R.- En efecto, llegó a ser uno de los pocos músicos que consiguió vivir únicamente de su trabajo. Siempre dependía de mecenas, que eran algo así como los patrocinadores para los deportistas actuales. Según la costumbre, el artista tenía que dedicar a sus mecenas obras escritas expresamente para ellos, a cambio el músico se alojaba en sus casas y recibía dinero al contado o en forma de pensión. Además trabajaba dando clases y parece que esto no le gustaba demasiado.

P.- Fue una persona atormentada, ¿fue debido a su sordera?
R.- En su testamento él habla de su enfermedad cómo la «secreta causa» que le hace llevar una vida solitaria y tener una apariencia de «rencoroso, insociable o misántropo». Dice: «Cómo resignarme a la merma de un sentido que en mi mocedad era de una perfección absoluta..» Sin duda quedarse sordo para alguien que vive por y para los sonidos, supone llegar al borde de la desesperación; en su diario aparece algunas veces la idea del suicidio.
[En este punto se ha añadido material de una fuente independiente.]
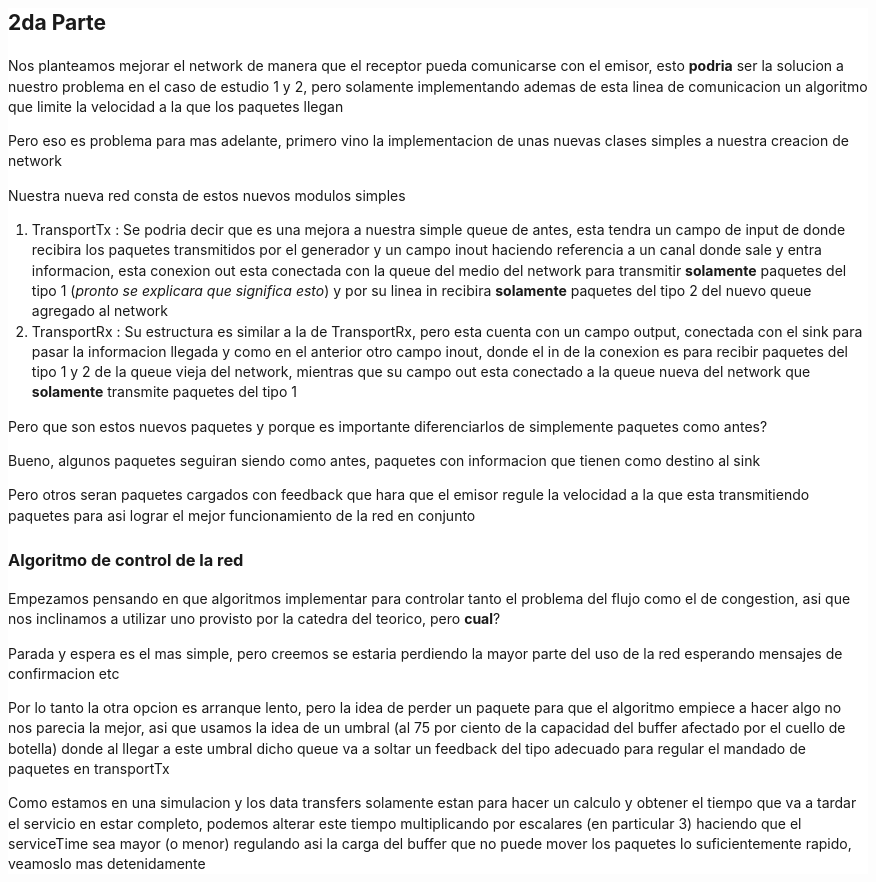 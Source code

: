 


## 2da Parte

Nos planteamos mejorar el network de manera que el receptor pueda comunicarse con el emisor, esto **podria** ser la solucion a nuestro problema en el caso de estudio 1 y 2, pero solamente implementando ademas de esta linea de comunicacion un algoritmo que limite la velocidad a la que los paquetes llegan 

Pero eso es problema para mas adelante, primero vino la implementacion de unas nuevas clases simples a nuestra creacion de network 

Nuestra nueva red consta de estos nuevos modulos simples 

1. TransportTx : Se podria decir que es una mejora a nuestra simple queue de antes, esta tendra un campo de input de donde recibira los paquetes transmitidos por el generador y un campo inout haciendo referencia a un canal donde sale y entra informacion, esta conexion out esta conectada con la queue del medio del network para transmitir **solamente** paquetes del tipo 1 (_pronto se explicara que significa esto_) y por su linea in recibira **solamente** paquetes  del tipo 2 del nuevo queue agregado al network 
2. TransportRx : Su estructura es similar a la de TransportRx, pero esta cuenta con un campo output, conectada con el sink para pasar la informacion llegada y como en el anterior otro campo inout, donde el in de la conexion es para recibir paquetes del tipo 1 y 2 de la queue vieja del network, mientras que su campo out esta conectado a la queue nueva del network que **solamente** transmite paquetes del tipo 1 


Pero que son estos nuevos paquetes y porque es importante diferenciarlos de simplemente paquetes como antes? 

Bueno, algunos paquetes seguiran siendo como antes, paquetes con informacion que tienen como destino al sink 

Pero otros seran paquetes cargados con feedback que hara que el emisor regule la velocidad a la que esta transmitiendo paquetes para asi lograr el mejor funcionamiento de la red en conjunto 



### Algoritmo de control de la red 

Empezamos pensando en que algoritmos implementar para controlar tanto el problema del flujo como el de congestion, asi que nos inclinamos a utilizar uno provisto por la catedra del teorico, pero **cual**?

Parada y espera es el mas simple, pero creemos se estaria perdiendo la mayor parte del uso de la red esperando mensajes de confirmacion etc 

Por lo tanto la otra opcion es arranque lento, pero la idea de perder un paquete para que el algoritmo empiece a hacer algo no nos parecia la mejor, asi que usamos la idea de un umbral (al 75 por ciento de la capacidad del buffer afectado por el cuello de botella) donde al llegar a este umbral dicho queue va a soltar un feedback del tipo adecuado para regular el mandado de paquetes en transportTx

Como estamos en una simulacion y los data transfers solamente estan para hacer un calculo y obtener el tiempo que va a tardar el servicio en estar completo, podemos alterar este tiempo multiplicando por escalares (en particular 3) haciendo que el serviceTime sea mayor (o menor) regulando asi la carga del buffer que no puede mover los paquetes lo suficientemente rapido, veamoslo mas detenidamente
Pierde el oído a los 32 años y hasta entonces su vida no había sido precisamente feliz. Su padre, brutal y alcohólico le obliga a estudiar solfeo durante horas y cómo quiere convertirle en genio, cree que debe de saber tocar todos los instrumentos y en cuanto domina uno lo pone a estudiar otros. A veces vuelve borracho por la noche y despierta al pequeño Ludwig, obligándole a tocar. Cuando tiene 16 años muere su madre, que tenía 40, de tuberculosis, y él se hace cargo de sus hermanos y de su padre, respondiendo a la promesa que le hizo a su madre en el lecho de muerte. Se enamora varias veces, pero siempre de mujeres de la aristocracia y es rechazado, porque entonces una mujer aristócrata no podía casarse con un hombre de baja cuna. Siempre deseó tener un hijo, pero no lo consiguió. Aunque adopto a su sobrino Karl, que después de un intento de suicidio rompe las relaciones con su tío definitivamente.

Con sus alumnos tenía mal carácter, llegando a humillarlos. La escritura de sus partituras es sucia y desordenada, lo mismo ocurre con su casa y le cuesta llegar a mantener criados. Se cuenta que unos amigos encontraron sobre su piano un trozo de mantequilla envuelto en una partitura, era la Novena Sinfonía. Si a esta biografía, añadimos la sordera entendemos perfectamente su tormento interior.

 

Nota final de Daniel Rubio
A fin de cuentas, pienso que queda totalmente claro el mérito que este genio se merece, ya que no sólo consiguió sacar adelante su vida y esquivar todos los problemas que le se le presentaron, sino que además logró ser un genial músico y compositor, que supo utilizar su talento. La gente tanto actual, cómo de su época ha sabido tener en estima a Beethoven tal y cómo se merece, hasta el punto de ser conocido en el mundo entero y su música.